Wearing sunscreen, properly hydrating and taking some time out of the sun are some of the best ways we can protect ourselves from harmful ultraviolet (UV) rays during the summer. However, protection doesn’t stop at the skin – this UV Safety Awareness Month we must not forget the value of wearing sunglasses and protecting your eyes, as well.
While summer has the strongest UV rays, our eyes are vulnerable to the sun all year round. Unfortunately, many health plan members may be unaware of the role excessive sunlight can have on your unprotected eyes – and the services available to them through their health plans to stay safe.
Specifically, exposure to UV rays can burn eye tissue and increase the risk of developing several eye conditions that can lead to blindness, such as cataracts and macular degeneration. UV exposure has also been found to break down the sensitive tissues of the macula – the middle of the retina – responsible for central vision and fine detail perception.
Sunglasses for the eyes are like sunscreen for the skin. By blocking UV rays, sunglasses can prevent vision loss and other eye conditions that may develop from prolonged, unprotected UV exposure. These eye conditions can be costly to manage, and when diagnosed too late, can lead to vision loss and in some cases, blindness. Therefore, sunglasses can serve as a proactive measure to protecting eyesight and therefore, overall health, and help save costs for both members and health plans.
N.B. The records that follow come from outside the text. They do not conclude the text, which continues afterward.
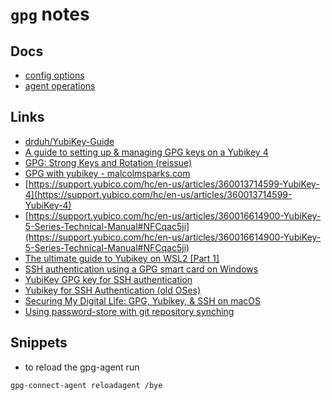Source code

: # `gpg` notes

## Docs

- [config options](https://www.gnupg.org/documentation/manuals/gnupg/GPG-Configuration-Options.html)
- [agent operations](https://www.gnupg.org/documentation/manuals/gnupg/Agent-Options.html)

## Links

- [drduh/YubiKey-Guide](https://github.com/drduh/YubiKey-Guide/blob/master/README.md)
- [A guide to setting up & managing GPG keys on a Yubikey 4](https://disjoint.ca/til/2017/10/05/a-guide-to-setting-up--managing-gpg-keys-on-a-yubikey-4/)
- [GPG: Strong Keys and Rotation (reissue)](https://web.archive.org/web/20210122124500/https://sungo.io/posts/2020/gpg-rotation/)
- [GPG with yubikey - malcolmsparks.com](https://web.archive.org/web/20201112015846/https://malcolmsparks.com/posts/yubikey-gpg.html)
- [https://support.yubico.com/hc/en-us/articles/360013714599-YubiKey-4](https://support.yubico.com/hc/en-us/articles/360013714599-YubiKey-4)
- [https://support.yubico.com/hc/en-us/articles/360016614900-YubiKey-5-Series-Technical-Manual#NFCqac5ji](https://support.yubico.com/hc/en-us/articles/360016614900-YubiKey-5-Series-Technical-Manual#NFCqac5ji)
- [The ultimate guide to Yubikey on WSL2 [Part 1]](https://jardazivny.medium.com/the-ultimate-guide-to-yubikey-on-wsl2-part-1-dce2ff8d7e45)
- [SSH authentication using a GPG smart card on Windows](https://github.com/herlo/ssh-gpg-smartcard-config/blob/master/Windows.md)
- [YubiKey GPG key for SSH authentication](https://mikebeach.org/2017/09/07/yubikey-gpg-key-for-ssh-authentication/)
- [Yubikey for SSH Authentication (old OSes)](https://occamy.chemistry.jhu.edu/references/pubsoft/YubikeySSH/index.php)
- [Securing My Digital Life: GPG, Yubikey, & SSH on macOS](https://medium.com/@ahawkins/securing-my-digital-life-gpg-yubikey-ssh-on-macos-5f115cb01266)
- [Using password-store with git repository synching](https://gist.github.com/abtrout/d64fb11ad6f9f49fa325)

## Snippets

- to reload the gpg-agent run

```txt
gpg-connect-agent reloadagent /bye
```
To properly protect your eyes and reduce the risk of vision loss, this UV Safety Awareness Month, we are reminded to wear sunglasses to reduce the risk of UV-related vision damage whenever outside. Ensure the pair you’re wearing protects you from both UVA and UVB radiation, and if you wear prescription eyeglasses, be sure they have 100% UV protective coating. Also, keep in mind that even when it’s cloudy, the sun’s rays can pass through, so it’s important to protect yourself from the sun’s UV rays no matter the weather.
When picking out your sunglasses, here are a few tips to consider:
- Check they are 100% UV protected, making sure they block both UV-A and UV-B rays.
- Choose wrap-around styles – sunglasses that wrap around your temples are more likely to block the sun’s rays from the side.
- Wear sunglasses in addition to contact lenses – simply wearing contact lenses does not protect your eyes from UV rays, so wear sunglasses whenever outdoors.
- In addition to sunglasses, wear a wide-brimmed hat for additional protection.
Eye damage caused by UV rays is silent until the harm has already been done and affects people of all ages. Additionally, it’s important for health plans and their members to remember that protecting eyes does not start in adulthood – children are also vulnerable to the sun’s UV rays. This UV Safety Awareness Month, make it a family affair to protect everyone’s eyes by wearing sunglasses and getting some reprieve from the sun. After all, finding a pair you wear might mean the difference between developing eye health conditions caused by UV exposure or not.